> THE PROBLEM: Drop the images. Copy every line below character for character.

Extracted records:

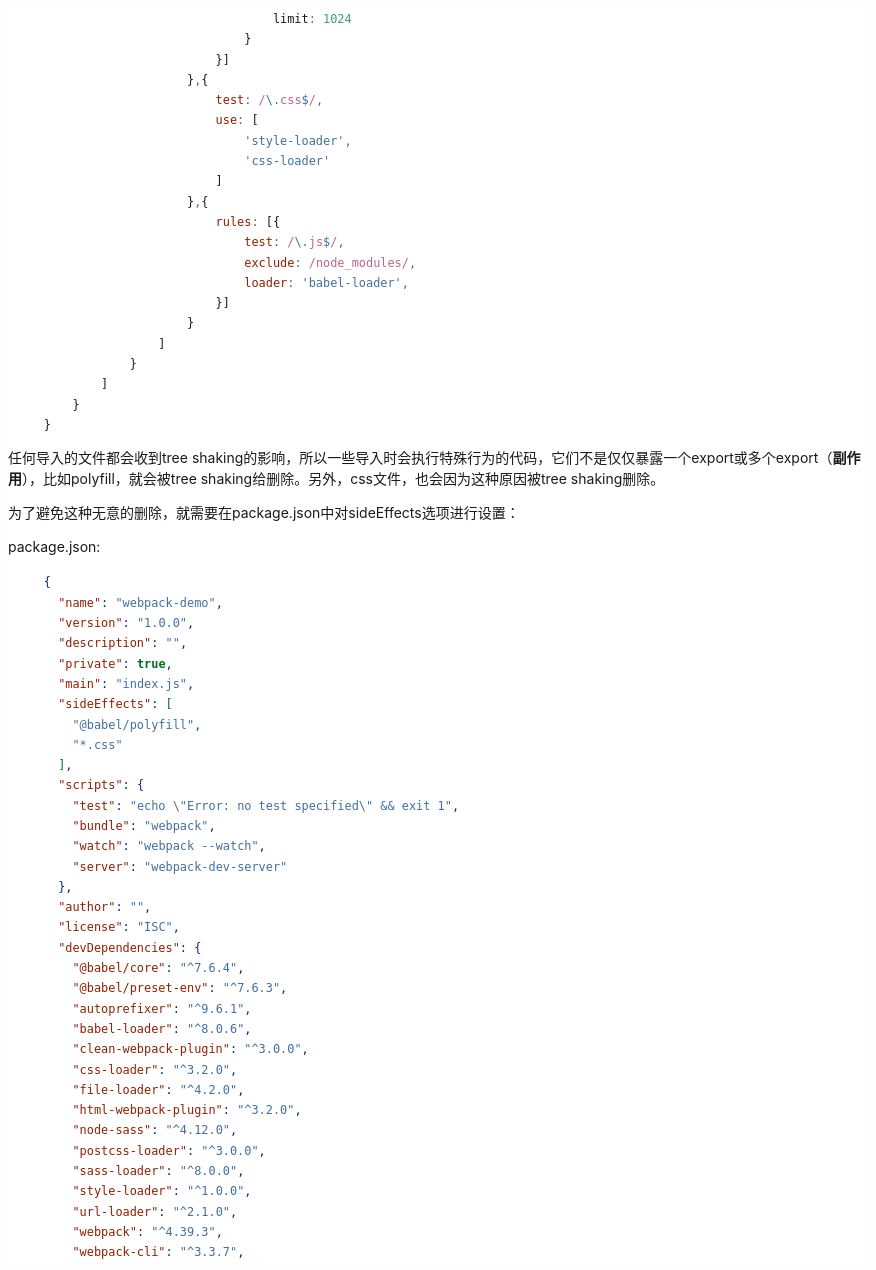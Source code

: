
```js
                                     limit: 1024            
                                 }
                             }]
                         },{
                             test: /\.css$/,
                             use: [
                                 'style-loader',
                                 'css-loader'
                             ]
                         },{
                             rules: [{
                                 test: /\.js$/,   
                                 exclude: /node_modules/,  
                                 loader: 'babel-loader',
                             }]
                         }
                     ]    
                 }
             ]
         }
     }
```

任何导入的文件都会收到tree shaking的影响，所以一些导入时会执行特殊行为的代码，它们不是仅仅暴露一个export或多个export（**副作用**），比如polyfill，就会被tree shaking给删除。另外，css文件，也会因为这种原因被tree shaking删除。

为了避免这种无意的删除，就需要在package.json中对sideEffects选项进行设置：

package.json:

```json
     {
       "name": "webpack-demo",
       "version": "1.0.0",
       "description": "",
       "private": true,
       "main": "index.js",
       "sideEffects": [
         "@babel/polyfill",
         "*.css"
       ],
       "scripts": {
         "test": "echo \"Error: no test specified\" && exit 1",
         "bundle": "webpack",
         "watch": "webpack --watch",
         "server": "webpack-dev-server"
       },
       "author": "",
       "license": "ISC",
       "devDependencies": {
         "@babel/core": "^7.6.4",
         "@babel/preset-env": "^7.6.3",
         "autoprefixer": "^9.6.1",
         "babel-loader": "^8.0.6",
         "clean-webpack-plugin": "^3.0.0",
         "css-loader": "^3.2.0",
         "file-loader": "^4.2.0",
         "html-webpack-plugin": "^3.2.0",
         "node-sass": "^4.12.0",
         "postcss-loader": "^3.0.0",
         "sass-loader": "^8.0.0",
         "style-loader": "^1.0.0",
         "url-loader": "^2.1.0",
         "webpack": "^4.39.3",
         "webpack-cli": "^3.3.7",
```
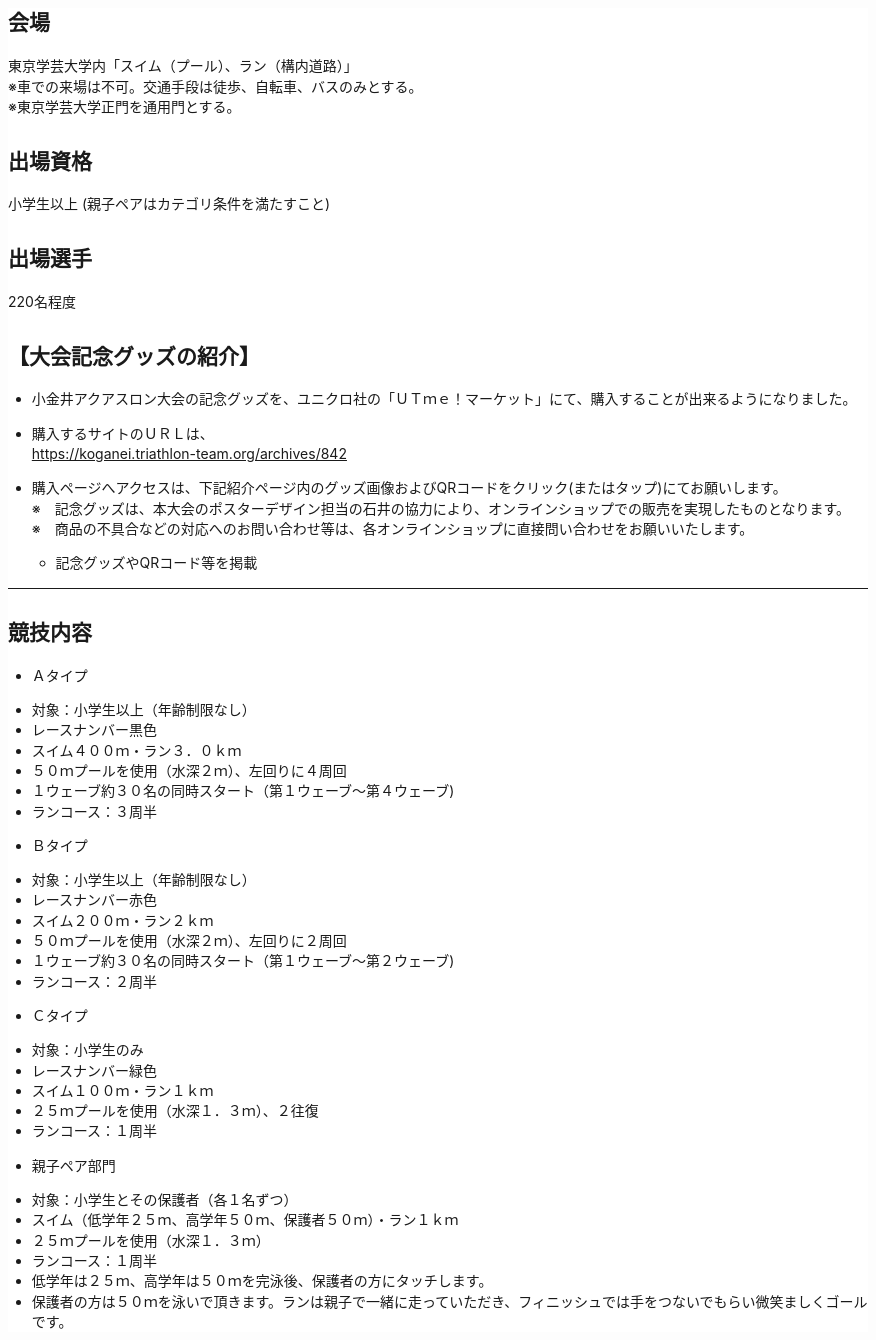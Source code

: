## 会場  
東京学芸大学内「スイム（プール）、ラン（構内道路）」  
  ※車での来場は不可。交通手段は徒歩、自転車、バスのみとする。  
  ※東京学芸大学正門を通用門とする。  
  
## 出場資格  
小学生以上 (親子ペアはカテゴリ条件を満たすこと)  
  
## 出場選手  
220名程度  
  
## 【大会記念グッズの紹介】  
  
* 小金井アクアスロン大会の記念グッズを、ユニクロ社の「ＵＴｍｅ！マーケット」にて、購入することが出来るようになりました。  
* 購入するサイトのＵＲＬは、  
  https://koganei.triathlon-team.org/archives/842  
  
* 購入ページへアクセスは、下記紹介ページ内のグッズ画像およびQRコードをクリック(またはタップ)にてお願いします。  
  ※　記念グッズは、本大会のポスターデザイン担当の石井の協力により、オンラインショップでの販売を実現したものとなります。  
  ※　商品の不具合などの対応へのお問い合わせ等は、各オンラインショップに直接問い合わせをお願いいたします。  
  * 記念グッズやQRコード等を掲載

---

## 競技内容  
* Ａタイプ  
 + 対象：小学生以上（年齢制限なし）  
 + レースナンバー黒色  
 + スイム４００ｍ・ラン３．０ｋｍ  
 + ５０ｍプールを使用（水深２ｍ）、左回りに４周回  
 + １ウェーブ約３０名の同時スタート（第１ウェーブ～第４ウェーブ)  
 + ランコース：３周半  
  
* Ｂタイプ  
 + 対象：小学生以上（年齢制限なし）  
 + レースナンバー赤色  
 + スイム２００ｍ・ラン２ｋｍ  
 + ５０ｍプールを使用（水深２ｍ）、左回りに２周回  
 + １ウェーブ約３０名の同時スタート（第１ウェーブ～第２ウェーブ)  
 + ランコース：２周半  

* Ｃタイプ  
 + 対象：小学生のみ  
 + レースナンバー緑色  
 + スイム１００ｍ・ラン１ｋｍ  
 + ２５ｍプールを使用（水深１．３ｍ）、２往復  
 + ランコース：１周半  
  
* 親子ペア部門  
 + 対象：小学生とその保護者（各１名ずつ）  
 + スイム（低学年２５ｍ、高学年５０ｍ、保護者５０ｍ）・ラン１ｋｍ  
 + ２５ｍプールを使用（水深１．３ｍ）  
 + ランコース：１周半  
 + 低学年は２５ｍ、高学年は５０ｍを完泳後、保護者の方にタッチします。  
 + 保護者の方は５０ｍを泳いで頂きます。ランは親子で一緒に走っていただき、フィニッシュでは手をつないでもらい微笑ましくゴールです。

> EXERCISE RESULT:
Source code

:
```js
                                     limit: 1024            
                                 }
                             }]
                         },{
                             test: /\.css$/,
                             use: [
                                 'style-loader',
                                 'css-loader'
                             ]
                         },{
                             rules: [{
                                 test: /\.js$/,   
                                 exclude: /node_modules/,  
                                 loader: 'babel-loader',
                             }]
                         }
                     ]    
                 }
             ]
         }
     }
```

任何导入的文件都会收到tree shaking的影响，所以一些导入时会执行特殊行为的代码，它们不是仅仅暴露一个export或多个export（**副作用**），比如polyfill，就会被tree shaking给删除。另外，css文件，也会因为这种原因被tree shaking删除。

为了避免这种无意的删除，就需要在package.json中对sideEffects选项进行设置：

package.json:

```json
     {
       "name": "webpack-demo",
       "version": "1.0.0",
       "description": "",
       "private": true,
       "main": "index.js",
       "sideEffects": [
         "@babel/polyfill",
         "*.css"
       ],
       "scripts": {
         "test": "echo \"Error: no test specified\" && exit 1",
         "bundle": "webpack",
         "watch": "webpack --watch",
         "server": "webpack-dev-server"
       },
       "author": "",
       "license": "ISC",
       "devDependencies": {
         "@babel/core": "^7.6.4",
         "@babel/preset-env": "^7.6.3",
         "autoprefixer": "^9.6.1",
         "babel-loader": "^8.0.6",
         "clean-webpack-plugin": "^3.0.0",
         "css-loader": "^3.2.0",
         "file-loader": "^4.2.0",
         "html-webpack-plugin": "^3.2.0",
         "node-sass": "^4.12.0",
         "postcss-loader": "^3.0.0",
         "sass-loader": "^8.0.0",
         "style-loader": "^1.0.0",
         "url-loader": "^2.1.0",
         "webpack": "^4.39.3",
         "webpack-cli": "^3.3.7",
```
Source code

:## 会場  
東京学芸大学内「スイム（プール）、ラン（構内道路）」  
  ※車での来場は不可。交通手段は徒歩、自転車、バスのみとする。  
  ※東京学芸大学正門を通用門とする。  
  
## 出場資格  
小学生以上 (親子ペアはカテゴリ条件を満たすこと)  
  
## 出場選手  
220名程度  
  
## 【大会記念グッズの紹介】  
  
* 小金井アクアスロン大会の記念グッズを、ユニクロ社の「ＵＴｍｅ！マーケット」にて、購入することが出来るようになりました。  
* 購入するサイトのＵＲＬは、  
  https://koganei.triathlon-team.org/archives/842  
  
* 購入ページへアクセスは、下記紹介ページ内のグッズ画像およびQRコードをクリック(またはタップ)にてお願いします。  
  ※　記念グッズは、本大会のポスターデザイン担当の石井の協力により、オンラインショップでの販売を実現したものとなります。  
  ※　商品の不具合などの対応へのお問い合わせ等は、各オンラインショップに直接問い合わせをお願いいたします。  
  * 記念グッズやQRコード等を掲載

---

## 競技内容  
* Ａタイプ  
 + 対象：小学生以上（年齢制限なし）  
 + レースナンバー黒色  
 + スイム４００ｍ・ラン３．０ｋｍ  
 + ５０ｍプールを使用（水深２ｍ）、左回りに４周回  
 + １ウェーブ約３０名の同時スタート（第１ウェーブ～第４ウェーブ)  
 + ランコース：３周半  
  
* Ｂタイプ  
 + 対象：小学生以上（年齢制限なし）  
 + レースナンバー赤色  
 + スイム２００ｍ・ラン２ｋｍ  
 + ５０ｍプールを使用（水深２ｍ）、左回りに２周回  
 + １ウェーブ約３０名の同時スタート（第１ウェーブ～第２ウェーブ)  
 + ランコース：２周半  

* Ｃタイプ  
 + 対象：小学生のみ  
 + レースナンバー緑色  
 + スイム１００ｍ・ラン１ｋｍ  
 + ２５ｍプールを使用（水深１．３ｍ）、２往復  
 + ランコース：１周半  
  
* 親子ペア部門  
 + 対象：小学生とその保護者（各１名ずつ）  
 + スイム（低学年２５ｍ、高学年５０ｍ、保護者５０ｍ）・ラン１ｋｍ  
 + ２５ｍプールを使用（水深１．３ｍ）  
 + ランコース：１周半  
 + 低学年は２５ｍ、高学年は５０ｍを完泳後、保護者の方にタッチします。  
 + 保護者の方は５０ｍを泳いで頂きます。ランは親子で一緒に走っていただき、フィニッシュでは手をつないでもらい微笑ましくゴールです。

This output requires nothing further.